What Is Knee Replacement Surgery?
During a total knee replacement (TKR), the bone and cartilage at the end of the thigh bone and shinbone are removed. An implant is then placed on the knee to create a new joint surface. This implant functions similarly to a normal knee.
Those who have disease limited to one area of their knee (for example, only the medial or inside compartment of their knee) may be candidates for partial knee replacement instead of TKR. However, most patients require the latter, which is focused on here.
Total knee replacement surgery takes one to two hours and is performed by an orthopedic surgeon in a hospital. Less often, it is performed in an outpatient surgical center.
Your surgical team will help you decide what type of anesthesia is best for you:
- General anesthesia
- Regional anesthesia (e.g., epidural, spinal, or femoral block)
Various Surgical Techniques
There are two main surgical techniques used in total knee replacement surgery: the traditional technique and the minimally invasive technique.

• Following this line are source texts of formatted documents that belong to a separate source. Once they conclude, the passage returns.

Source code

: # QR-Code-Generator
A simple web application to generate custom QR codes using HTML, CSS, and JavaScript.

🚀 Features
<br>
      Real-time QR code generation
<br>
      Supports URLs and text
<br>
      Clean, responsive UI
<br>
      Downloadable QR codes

- The traditional technique involves making an 8 to 12 inch incision in the knee to expose the joint. Once this is done, damaged tissues are removed and the knee implant is placed.

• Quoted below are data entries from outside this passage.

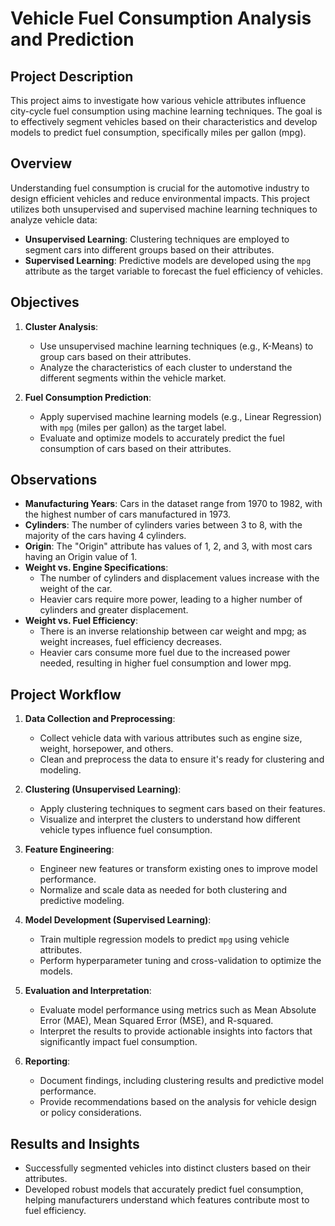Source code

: # **Vehicle Fuel Consumption Analysis and Prediction**

## **Project Description**

This project aims to investigate how various vehicle attributes influence city-cycle fuel consumption using machine learning techniques. The goal is to effectively segment vehicles based on their characteristics and develop models to predict fuel consumption, specifically miles per gallon (mpg).

## **Overview**

Understanding fuel consumption is crucial for the automotive industry to design efficient vehicles and reduce environmental impacts. This project utilizes both unsupervised and supervised machine learning techniques to analyze vehicle data:

- **Unsupervised Learning**: Clustering techniques are employed to segment cars into different groups based on their attributes.
- **Supervised Learning**: Predictive models are developed using the `mpg` attribute as the target variable to forecast the fuel efficiency of vehicles.

## **Objectives**

1. **Cluster Analysis**:
   - Use unsupervised machine learning techniques (e.g., K-Means) to group cars based on their attributes.
   - Analyze the characteristics of each cluster to understand the different segments within the vehicle market.

2. **Fuel Consumption Prediction**:
   - Apply supervised machine learning models (e.g., Linear Regression) with `mpg` (miles per gallon) as the target label.
   - Evaluate and optimize models to accurately predict the fuel consumption of cars based on their attributes.

## **Observations**

- **Manufacturing Years**: Cars in the dataset range from 1970 to 1982, with the highest number of cars manufactured in 1973.
- **Cylinders**: The number of cylinders varies between 3 to 8, with the majority of the cars having 4 cylinders.
- **Origin**: The "Origin" attribute has values of 1, 2, and 3, with most cars having an Origin value of 1.
- **Weight vs. Engine Specifications**:
  - The number of cylinders and displacement values increase with the weight of the car.
  - Heavier cars require more power, leading to a higher number of cylinders and greater displacement.
- **Weight vs. Fuel Efficiency**:
  - There is an inverse relationship between car weight and mpg; as weight increases, fuel efficiency decreases.
  - Heavier cars consume more fuel due to the increased power needed, resulting in higher fuel consumption and lower mpg.

## **Project Workflow**

1. **Data Collection and Preprocessing**:
   - Collect vehicle data with various attributes such as engine size, weight, horsepower, and others.
   - Clean and preprocess the data to ensure it's ready for clustering and modeling.

2. **Clustering (Unsupervised Learning)**:
   - Apply clustering techniques to segment cars based on their features.
   - Visualize and interpret the clusters to understand how different vehicle types influence fuel consumption.

3. **Feature Engineering**:
   - Engineer new features or transform existing ones to improve model performance.
   - Normalize and scale data as needed for both clustering and predictive modeling.

4. **Model Development (Supervised Learning)**:
   - Train multiple regression models to predict `mpg` using vehicle attributes.
   - Perform hyperparameter tuning and cross-validation to optimize the models.

5. **Evaluation and Interpretation**:
   - Evaluate model performance using metrics such as Mean Absolute Error (MAE), Mean Squared Error (MSE), and R-squared.
   - Interpret the results to provide actionable insights into factors that significantly impact fuel consumption.

6. **Reporting**:
   - Document findings, including clustering results and predictive model performance.
   - Provide recommendations based on the analysis for vehicle design or policy considerations.

## 
## **Results and Insights**

- Successfully segmented vehicles into distinct clusters based on their attributes.
- Developed robust models that accurately predict fuel consumption, helping manufacturers understand which features contribute most to fuel efficiency.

- The minimally invasive technique involves making a smaller incision (3 to 5 inches) and using long, thin surgical instruments to remove the tissue and position the implant.
Over the years, the minimally invasive technique has evolved to include three main approaches:
- The subvastus approach: This approach preserves the quadriceps tendon and most of the blood vessels supplying the knee.
- The midvastus approach: This approach preserves the quadriceps tendon and may be associated with less blood loss and a shorter operation time when compared with the subvastus approach.
- The quadriceps-sparing approach: This approach preserves both the quadriceps muscles and tendon.
Minimally invasive approaches are associated with less blood loss, reduced postoperative pain, and a shorter hospital stay. Additionally, because there is less tissue trauma during surgery, patients may be able to reach milestones - like walking with a cane- sooner than with traditional surgery.
Computer-Assisted Total Knee Replacement
Some surgeons utilize a sophisticated computer imaging system when performing total knee replacements. While this surgical approach involves a longer operation time and is more costly, it may allow for a more precise implant alignment. Talk with your surgeon if you are interested in this investigational technology.
A knee implant is usually made of metal (e.g., cobalt chrome or titanium) and plastic (polyethylene). Each prosthesis typically replaces up to three bone surfaces:
- The top surface of the tibia
- The lower end of the femur
- The back surface of the kneecap (patella)
There are a variety of knee joint implants out there. Your implant will be selected during a pre-operative visit with your surgeon. The specific implant used for your knee replacement will depend on various factors, such as:
- Age, weight, and activity level
- Surgeon's preference and prior experience with the implant
- Amount of arthritis-related bone loss that has occurred
- Integrity of the ligaments supporting the knee
Do not hesitate to ask your surgeon questions about why a particular implant is being recommended for you.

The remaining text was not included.